I tak jak ja tylko nazywam rzeczy wprost, tak Stany Zjednoczone postanowiły równie wprost wypowiedzieć wojnę osobom otyłym, de facto zakazując im wjazdu do swego kraju.
Otyłość jak rak - zamyka granice USA
Marco Rubio, czyli sekretarz stanu USA wydał urzędnikom instrukcje, żeby odmawiali wydawania wizy osobom otyłym - poinformował portal Politico. Nie dlatego, że go w oczy kolą, tylko dlatego, że otyłość znacznie zwiększa ryzyko chorób przewlekłych jak nadciśnienie, choroby serca, problemy z oddychaniem czy gastryczne. A leczenie chorób przewlekłych kosztuje.
Zatem w trosce o stan finansowy amerykańskiego systemu ochrony zdrowia finansowanego przez obywateli USA, lepiej nie narażać go na dodatkowe koszty i odrzucać wnioski wizowe.
Więcej o otyłości przeczytasz na Bizblog.pl:
Zszokowani? Ja trochę też. Ale okazuje się, że amerykańskie prawo imigracyjne już wcześniej jako przesłankę do odrzucenia wniosku wizowego traktowało takie choroby jak nowotwór, cukrzyca czy choroby układu krążenia. Dlaczego? Z tego samego powodu - byłyby one dodatkowym obciążeniem publicznym.

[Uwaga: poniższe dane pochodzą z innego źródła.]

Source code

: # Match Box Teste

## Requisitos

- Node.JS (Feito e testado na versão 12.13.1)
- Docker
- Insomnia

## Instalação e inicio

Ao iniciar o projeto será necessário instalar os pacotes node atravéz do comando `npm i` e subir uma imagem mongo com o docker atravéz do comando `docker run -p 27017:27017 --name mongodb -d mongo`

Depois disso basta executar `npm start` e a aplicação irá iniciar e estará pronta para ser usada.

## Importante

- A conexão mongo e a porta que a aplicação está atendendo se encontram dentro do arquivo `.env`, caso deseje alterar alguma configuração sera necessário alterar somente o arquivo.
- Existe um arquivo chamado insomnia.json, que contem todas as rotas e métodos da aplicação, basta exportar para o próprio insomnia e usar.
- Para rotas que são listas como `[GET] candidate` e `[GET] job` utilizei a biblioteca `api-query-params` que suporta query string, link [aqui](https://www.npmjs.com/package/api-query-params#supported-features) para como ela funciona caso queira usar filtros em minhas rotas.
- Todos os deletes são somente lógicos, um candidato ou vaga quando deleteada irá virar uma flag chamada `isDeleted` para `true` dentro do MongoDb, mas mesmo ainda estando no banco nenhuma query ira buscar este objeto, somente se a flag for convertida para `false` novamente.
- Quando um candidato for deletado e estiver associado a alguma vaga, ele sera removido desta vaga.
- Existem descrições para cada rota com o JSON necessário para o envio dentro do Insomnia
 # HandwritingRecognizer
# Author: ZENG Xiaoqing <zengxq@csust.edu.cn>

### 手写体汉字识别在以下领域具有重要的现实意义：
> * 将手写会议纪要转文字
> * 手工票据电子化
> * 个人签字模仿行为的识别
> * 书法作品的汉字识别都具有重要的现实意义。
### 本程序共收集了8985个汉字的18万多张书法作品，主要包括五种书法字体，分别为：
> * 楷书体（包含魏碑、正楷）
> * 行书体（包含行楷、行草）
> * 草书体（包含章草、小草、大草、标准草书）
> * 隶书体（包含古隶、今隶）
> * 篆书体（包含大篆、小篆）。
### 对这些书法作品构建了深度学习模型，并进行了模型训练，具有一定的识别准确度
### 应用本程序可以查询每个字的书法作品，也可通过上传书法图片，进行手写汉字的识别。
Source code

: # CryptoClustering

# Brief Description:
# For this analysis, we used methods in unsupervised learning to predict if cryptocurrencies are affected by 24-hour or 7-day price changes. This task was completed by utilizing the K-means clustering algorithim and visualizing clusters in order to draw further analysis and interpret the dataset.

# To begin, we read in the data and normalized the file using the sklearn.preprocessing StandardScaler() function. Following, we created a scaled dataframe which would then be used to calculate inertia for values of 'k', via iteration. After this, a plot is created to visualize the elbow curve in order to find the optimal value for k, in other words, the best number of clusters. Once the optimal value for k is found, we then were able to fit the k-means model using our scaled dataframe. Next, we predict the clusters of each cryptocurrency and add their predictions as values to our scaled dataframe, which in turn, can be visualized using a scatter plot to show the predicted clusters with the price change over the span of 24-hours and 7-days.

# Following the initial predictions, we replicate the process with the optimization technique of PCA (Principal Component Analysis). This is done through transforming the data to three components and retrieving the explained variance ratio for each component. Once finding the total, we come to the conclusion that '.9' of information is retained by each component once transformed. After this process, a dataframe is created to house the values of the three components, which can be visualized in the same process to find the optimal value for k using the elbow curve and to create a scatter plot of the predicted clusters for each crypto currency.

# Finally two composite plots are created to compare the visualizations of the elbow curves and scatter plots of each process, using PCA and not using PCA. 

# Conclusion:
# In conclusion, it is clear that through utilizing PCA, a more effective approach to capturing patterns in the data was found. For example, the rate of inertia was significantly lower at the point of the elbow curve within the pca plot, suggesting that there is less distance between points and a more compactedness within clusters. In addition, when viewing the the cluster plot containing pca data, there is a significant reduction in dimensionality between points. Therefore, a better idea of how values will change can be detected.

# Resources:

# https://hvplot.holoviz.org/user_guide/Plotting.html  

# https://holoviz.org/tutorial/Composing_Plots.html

A skoro USA i tak w ten sposób traktuje ludzi, bo takie ma prawo, to dorzucenie do tej listy osób z otyłością zupełnie mnie nie dziwi. Przeciwnie. Rubio ma rację. Choć chcąc być konsekwentnym, do kraju nie powinni wpuszczać również osób palących papierosy.
Nosisz rozmiar 40? Uważaj
I w sumie to nie jest opowieść o otyłości, z którą problem mają nie tylko Stany Zjednoczone, ale Europa też, ale o politycznej poprawności. Administracja Trumpa z całą pewnością ma ją w nosie, ale Europa kurczowo się jej trzyma. I w tym przypadku wcale nie wyjdzie to ludziom na dobre. I grubym i chudym.
Bo oto litewski startup Vinted, który jest hitem i stał się w Europie jedną z najwiekszych platform online do handlu używanymi ubraniami, narobił grubego zamieszania z rozmiarówką.
Dotąd spadała na niego krytyka, bo w swojej rozmiarówce stosował jedynie oznaczenia S, M i L czy tam XL itd. Problem w tym, że pod oznaczeniem S krył się rozmiar 36, pod M - 38, a pod L - 40, a to już uznawano za „bodyshaming”.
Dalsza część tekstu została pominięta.